═════ Source material ═════
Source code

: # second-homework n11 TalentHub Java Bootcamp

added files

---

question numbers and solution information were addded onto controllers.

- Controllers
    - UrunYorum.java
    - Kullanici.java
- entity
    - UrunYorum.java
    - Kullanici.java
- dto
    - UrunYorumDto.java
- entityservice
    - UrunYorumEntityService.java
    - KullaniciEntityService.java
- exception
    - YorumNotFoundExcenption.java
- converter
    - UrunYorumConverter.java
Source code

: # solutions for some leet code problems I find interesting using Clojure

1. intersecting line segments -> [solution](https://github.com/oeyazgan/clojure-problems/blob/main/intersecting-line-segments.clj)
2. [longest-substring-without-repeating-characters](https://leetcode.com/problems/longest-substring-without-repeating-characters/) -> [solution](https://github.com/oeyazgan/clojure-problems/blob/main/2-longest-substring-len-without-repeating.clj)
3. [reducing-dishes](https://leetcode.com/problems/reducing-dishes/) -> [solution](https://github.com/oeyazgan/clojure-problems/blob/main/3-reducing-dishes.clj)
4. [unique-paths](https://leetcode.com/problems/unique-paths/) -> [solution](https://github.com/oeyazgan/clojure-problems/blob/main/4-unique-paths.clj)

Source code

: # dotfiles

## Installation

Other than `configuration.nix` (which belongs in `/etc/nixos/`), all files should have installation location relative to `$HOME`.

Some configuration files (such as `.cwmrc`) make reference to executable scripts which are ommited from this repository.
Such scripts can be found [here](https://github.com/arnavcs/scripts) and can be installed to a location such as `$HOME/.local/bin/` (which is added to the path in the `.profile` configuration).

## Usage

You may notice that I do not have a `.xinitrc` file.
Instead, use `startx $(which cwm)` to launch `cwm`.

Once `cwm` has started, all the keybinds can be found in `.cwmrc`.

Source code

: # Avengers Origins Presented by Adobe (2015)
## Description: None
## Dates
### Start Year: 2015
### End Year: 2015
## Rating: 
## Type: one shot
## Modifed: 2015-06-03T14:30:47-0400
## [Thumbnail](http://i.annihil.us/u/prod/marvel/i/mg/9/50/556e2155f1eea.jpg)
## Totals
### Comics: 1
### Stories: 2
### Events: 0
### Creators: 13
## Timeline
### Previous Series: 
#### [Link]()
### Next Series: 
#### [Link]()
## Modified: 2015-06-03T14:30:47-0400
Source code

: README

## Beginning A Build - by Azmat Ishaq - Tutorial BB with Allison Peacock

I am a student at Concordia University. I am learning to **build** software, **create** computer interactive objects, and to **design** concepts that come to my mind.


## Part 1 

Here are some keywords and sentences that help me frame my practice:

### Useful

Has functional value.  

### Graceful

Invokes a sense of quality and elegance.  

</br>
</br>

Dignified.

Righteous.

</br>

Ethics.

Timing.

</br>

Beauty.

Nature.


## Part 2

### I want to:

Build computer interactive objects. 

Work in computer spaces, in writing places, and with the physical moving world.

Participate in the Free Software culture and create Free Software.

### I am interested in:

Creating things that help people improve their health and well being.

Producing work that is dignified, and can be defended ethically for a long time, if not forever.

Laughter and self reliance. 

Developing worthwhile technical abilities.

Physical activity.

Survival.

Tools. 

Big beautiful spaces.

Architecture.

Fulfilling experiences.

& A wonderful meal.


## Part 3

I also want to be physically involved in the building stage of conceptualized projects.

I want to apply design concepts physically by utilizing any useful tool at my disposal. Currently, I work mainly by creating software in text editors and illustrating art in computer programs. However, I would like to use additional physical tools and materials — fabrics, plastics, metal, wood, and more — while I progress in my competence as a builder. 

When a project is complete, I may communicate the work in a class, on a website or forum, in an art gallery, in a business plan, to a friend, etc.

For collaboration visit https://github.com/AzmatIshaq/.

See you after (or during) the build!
═════
» **What is expected**:
Above are some lines. Repeat exactly, and only, those from the line that has "has started, all" through the line that has "Work in computer".

» **Response to the exercise**:
Once `cwm` has started, all the keybinds can be found in `.cwmrc`.

Source code

: # Avengers Origins Presented by Adobe (2015)
## Description: None
## Dates
### Start Year: 2015
### End Year: 2015
## Rating: 
## Type: one shot
## Modifed: 2015-06-03T14:30:47-0400
## [Thumbnail](http://i.annihil.us/u/prod/marvel/i/mg/9/50/556e2155f1eea.jpg)
## Totals
### Comics: 1
### Stories: 2
### Events: 0
### Creators: 13
## Timeline
### Previous Series: 
#### [Link]()
### Next Series: 
#### [Link]()
## Modified: 2015-06-03T14:30:47-0400
Source code

: README

## Beginning A Build - by Azmat Ishaq - Tutorial BB with Allison Peacock

I am a student at Concordia University. I am learning to **build** software, **create** computer interactive objects, and to **design** concepts that come to my mind.


## Part 1 

Here are some keywords and sentences that help me frame my practice:

### Useful

Has functional value.  

### Graceful

Invokes a sense of quality and elegance.  

</br>
</br>

Dignified.

Righteous.

</br>

Ethics.

Timing.

</br>

Beauty.

Nature.


## Part 2

### I want to:

Build computer interactive objects. 

Work in computer spaces, in writing places, and with the physical moving world.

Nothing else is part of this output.